Era quase difícil o jogo continuar no mesmo ritmo do primeiro tempo. A movimentação intensa das duas equipes, além da entrega física, seriam difíceis de serem repetidas na etapa complementar. Ledo engano.

Segunda etapa: a virada

A partida continuou muito boa. O alto nível técnico prevalecia. De um lado, Magath ditando o ritmo. Do outro, Breitner sempre tentava o passe mais refinado. Aos 19 minutos, novamente o atacante Dieter Hoeneß marcaria.
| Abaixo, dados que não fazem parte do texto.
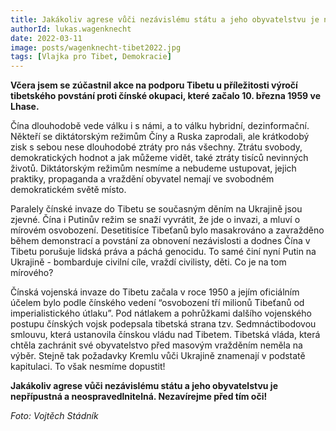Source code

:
 ```yaml
---
title: Jakákoliv agrese vůči nezávislému státu a jeho obyvatelstvu je nepřípustná
authorId: lukas.wagenknecht
date: 2022-03-11
image: posts/wagenknecht-tibet2022.jpg
tags: [Vlajka pro Tibet, Demokracie]
---
```


**Včera jsem se zúčastnil akce na podporu Tibetu u příležitosti výročí tibetského povstání proti čínské okupaci, které začalo 10. března 1959 ve Lhase.**

Čína dlouhodobě vede válku i s námi, a to válku hybridní, dezinformační. Někteří se diktátorským režimům Číny a Ruska zaprodali, ale krátkodobý zisk s sebou nese dlouhodobé ztráty pro nás všechny. Ztrátu svobody, demokratických hodnot a jak můžeme vidět, také ztráty tisíců nevinných životů. Diktátorským režimům nesmíme a nebudeme ustupovat, jejich praktiky, propaganda a vraždění obyvatel nemají ve svobodném demokratickém světě místo. 

Paralely čínské invaze do Tibetu se současným děním na Ukrajině jsou zjevné. Čína i Putinův režim se snaží vyvrátit, že jde o invazi, a mluví o mírovém osvobození. Desetitisíce Tibeťanů bylo masakrováno a zavražděno během demonstrací a povstání za obnovení nezávislosti a dodnes Čína v Tibetu porušuje lidská práva a páchá genocidu. To samé činí nyní Putin na Ukrajině - bombarduje civilní cíle, vraždí civilisty, děti. Co je na tom mírového? 

Čínská vojenská invaze do Tibetu začala v roce 1950 a jejím oficiálním účelem bylo podle čínského vedení “osvobození tří milionů Tibeťanů od imperialistického útlaku”. Pod nátlakem a pohrůžkami dalšího vojenského postupu čínských vojsk podepsala tibetská strana tzv. Sedmnáctibodovou smlouvu, která ustanovila čínskou vládu nad Tibetem. Tibetská vláda, která chtěla zachránit své obyvatelstvo před masovým vražděním neměla na výběr. Stejně tak požadavky Kremlu vůči Ukrajině znamenají v podstatě kapitulaci. To však nesmíme dopustit!

**Jakákoliv agrese vůči nezávislému státu a jeho obyvatelstvu je nepřípustná a neospravedlnitelná. Nezavírejme před tím oči!** 

*Foto: Vojtěch Stádník*
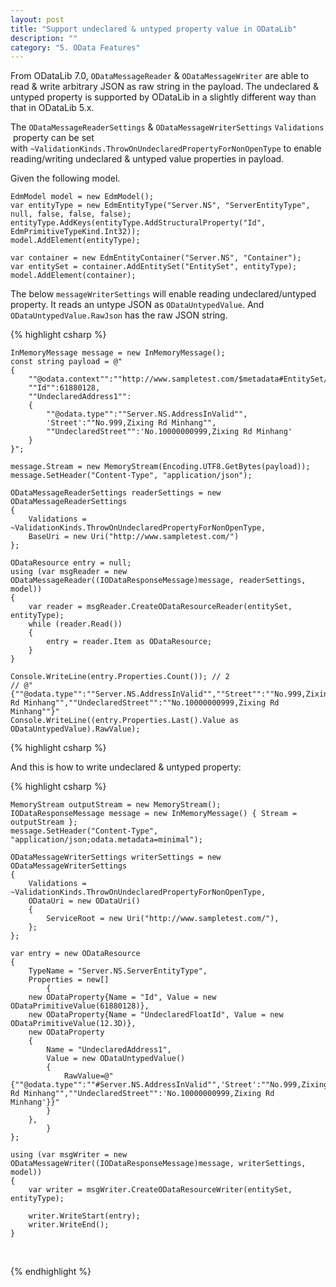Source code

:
 ```yaml
---
layout: post
title: "Support undeclared & untyped property value in ODataLib"
description: ""
category: "5. OData Features"
---
```


From ODataLib 7.0, `ODataMessageReader` & `ODataMessageWriter` are able to read & write arbitrary JSON as raw string in the payload. The undeclared & untyped property is supported by ODataLib in a slightly different way than that in ODataLib 5.x.

The `ODataMessageReaderSettings` & `ODataMessageWriterSettings` `Validations` property can be set with `~ValidationKinds.ThrowOnUndeclaredPropertyForNonOpenType` to enable reading/writing undeclared & untyped value properties in payload. 

Given the following model.

    EdmModel model = new EdmModel();
    var entityType = new EdmEntityType("Server.NS", "ServerEntityType", null, false, false, false);
    entityType.AddKeys(entityType.AddStructuralProperty("Id", EdmPrimitiveTypeKind.Int32));
    model.AddElement(entityType);

    var container = new EdmEntityContainer("Server.NS", "Container");
    var entitySet = container.AddEntitySet("EntitySet", entityType);
    model.AddElement(container);

The below `messageWriterSettings` will enable reading undeclared/untyped property. It reads an untype JSON as `ODataUntypedValue`. And `ODataUntypedValue.RawJson` has the raw JSON string.

{% highlight csharp %}    

    InMemoryMessage message = new InMemoryMessage();
    const string payload = @"
    {
        ""@odata.context"":""http://www.sampletest.com/$metadata#EntitySet/$entity"",
        ""Id"":61880128,
        ""UndeclaredAddress1"":
        {
            ""@odata.type"":""Server.NS.AddressInValid"",
            'Street':""No.999,Zixing Rd Minhang"",
            ""UndeclaredStreet"":'No.10000000999,Zixing Rd Minhang'
        }
    }";

    message.Stream = new MemoryStream(Encoding.UTF8.GetBytes(payload));
    message.SetHeader("Content-Type", "application/json");

    ODataMessageReaderSettings readerSettings = new ODataMessageReaderSettings
    {
        Validations = ~ValidationKinds.ThrowOnUndeclaredPropertyForNonOpenType,
        BaseUri = new Uri("http://www.sampletest.com/")
    };

    ODataResource entry = null;
    using (var msgReader = new ODataMessageReader((IODataResponseMessage)message, readerSettings, model))
    {
        var reader = msgReader.CreateODataResourceReader(entitySet, entityType);
        while (reader.Read())
        {
            entry = reader.Item as ODataResource;
        }
    }

    Console.WriteLine(entry.Properties.Count()); // 2
    // @"{""@odata.type"":""Server.NS.AddressInValid"",""Street"":""No.999,Zixing Rd Minhang"",""UndeclaredStreet"":""No.10000000999,Zixing Rd Minhang""}"
    Console.WriteLine((entry.Properties.Last().Value as ODataUntypedValue).RawValue); 
    

{% highlight csharp %}

And this is how to write undeclared & untyped property:

{% highlight csharp %}

    MemoryStream outputStream = new MemoryStream();
    IODataResponseMessage message = new InMemoryMessage() { Stream = outputStream };
    message.SetHeader("Content-Type", "application/json;odata.metadata=minimal");

    ODataMessageWriterSettings writerSettings = new ODataMessageWriterSettings
    {
        Validations = ~ValidationKinds.ThrowOnUndeclaredPropertyForNonOpenType,
        ODataUri = new ODataUri()
        {
            ServiceRoot = new Uri("http://www.sampletest.com/"),
        };
    };

    var entry = new ODataResource
    {
        TypeName = "Server.NS.ServerEntityType",
        Properties = new[]
            {
        new ODataProperty{Name = "Id", Value = new ODataPrimitiveValue(61880128)},
        new ODataProperty{Name = "UndeclaredFloatId", Value = new ODataPrimitiveValue(12.3D)},
        new ODataProperty
        {
            Name = "UndeclaredAddress1",
            Value = new ODataUntypedValue()
            {
                RawValue=@"{""@odata.type"":""#Server.NS.AddressInValid"",'Street':""No.999,Zixing Rd Minhang"",""UndeclaredStreet"":'No.10000000999,Zixing Rd Minhang'}}"
            }
        },
            }
    };

    using (var msgWriter = new ODataMessageWriter((IODataResponseMessage)message, writerSettings, model))
    {
        var writer = msgWriter.CreateODataResourceWriter(entitySet, entityType);

        writer.WriteStart(entry);
        writer.WriteEnd();
    }
    

{% endhighlight %}
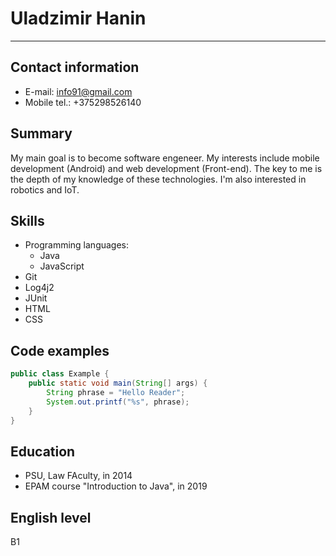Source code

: # Uladzimir Hanin
___
## Contact information
* E-mail:         info91@gmail.com
* Mobile tel.:    +375298526140

## Summary
<p> My main goal is to become software engeneer. My interests include mobile development (Android) and web development (Front-end). The key to me is the depth of my knowledge of these technologies. I'm also interested in robotics and IoT.
</p>

## Skills
* Programming languages:
    * Java
    * JavaScript
* Git
* Log4j2
* JUnit
* HTML
* CSS

## Code examples
```Java
public class Example {
    public static void main(String[] args) {
        String phrase = "Hello Reader";
        System.out.printf("%s", phrase);
    }
}
```
## Education
* PSU, Law FAculty, in 2014
* EPAM course "Introduction to Java", in 2019

## English level
B1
De novo de cabeça, após falha do ótimo goleiro alemão Uli Stein.

Provavelmente os torcedores do Bayern já contavam com a vitória, Restava ao Hamburgo atacar. Será que viria a vingança pela goleada sofrida no primeiro turno? A partida ainda acontecia.

Eis que, faltando 20 minutos, Thomas Von Heesen carrega a bola desde o meio-campo e, em um lance pura técnica, marca o segundo do Hamburgo. Golaço. O meio-campista logo depois ajudaria ainda mais o time. Era uma espécie de maestro.

O milagre em Munique

Seis minutos após o empate, apareceria o gigante Hrubesch. O artilheiro do Campeonato Alemão daquela temporada, marcando 27 gols, mostraria porque era o principal inimigo dos defensores. Aos 31 minutos, aproveitou jogada de Bastrup marcar o gol de empate.

O baque dos vermelhos era visível. E o “Milagre de Munique” continuou. Aos 45 minutos, Hrubesch dava o golpe mais doloroso no Bayern de Munique. Em cobrança de falta, o cabeceador nato fazia das suas.

4 a 3 e vitória do Hamburgo. Um dos trunfos mais emblemáticos da história do clube. Êxito que levou o time ao título do Campeonato Alemão rodadas depois. Base que um ano depois conquistaria a Europa e faria história como melhor Hamburgo de todos os tempos.